#### Problem description:
Produce as output only the lines below starting at the line with "1: Direct Model" and continuing through the line with "Apply the judge", each one exactly as written.

#### Excerpted data:
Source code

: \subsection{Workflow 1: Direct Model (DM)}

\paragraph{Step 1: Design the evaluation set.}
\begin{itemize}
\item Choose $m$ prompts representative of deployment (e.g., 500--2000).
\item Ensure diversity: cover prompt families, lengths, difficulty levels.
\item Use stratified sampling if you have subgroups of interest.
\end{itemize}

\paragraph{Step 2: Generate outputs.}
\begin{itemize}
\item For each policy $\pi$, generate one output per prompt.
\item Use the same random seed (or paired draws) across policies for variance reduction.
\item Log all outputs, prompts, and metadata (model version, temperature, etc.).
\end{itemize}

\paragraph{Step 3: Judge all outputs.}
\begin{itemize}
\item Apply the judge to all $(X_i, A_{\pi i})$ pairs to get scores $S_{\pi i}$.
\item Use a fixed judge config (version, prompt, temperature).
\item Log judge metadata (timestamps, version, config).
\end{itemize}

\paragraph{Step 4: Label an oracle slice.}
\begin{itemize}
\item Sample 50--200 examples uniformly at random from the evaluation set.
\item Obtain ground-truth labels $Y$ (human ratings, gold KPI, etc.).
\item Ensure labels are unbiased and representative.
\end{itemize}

#### Solution for this task:
: \subsection{Workflow 1: Direct Model (DM)}

\paragraph{Step 1: Design the evaluation set.}
\begin{itemize}
\item Choose $m$ prompts representative of deployment (e.g., 500--2000).
\item Ensure diversity: cover prompt families, lengths, difficulty levels.
\item Use stratified sampling if you have subgroups of interest.
\end{itemize}

\paragraph{Step 2: Generate outputs.}
\begin{itemize}
\item For each policy $\pi$, generate one output per prompt.
\item Use the same random seed (or paired draws) across policies for variance reduction.
\item Log all outputs, prompts, and metadata (model version, temperature, etc.).
\end{itemize}

\paragraph{Step 3: Judge all outputs.}
\begin{itemize}
\item Apply the judge to all $(X_i, A_{\pi i})$ pairs to get scores $S_{\pi i}$.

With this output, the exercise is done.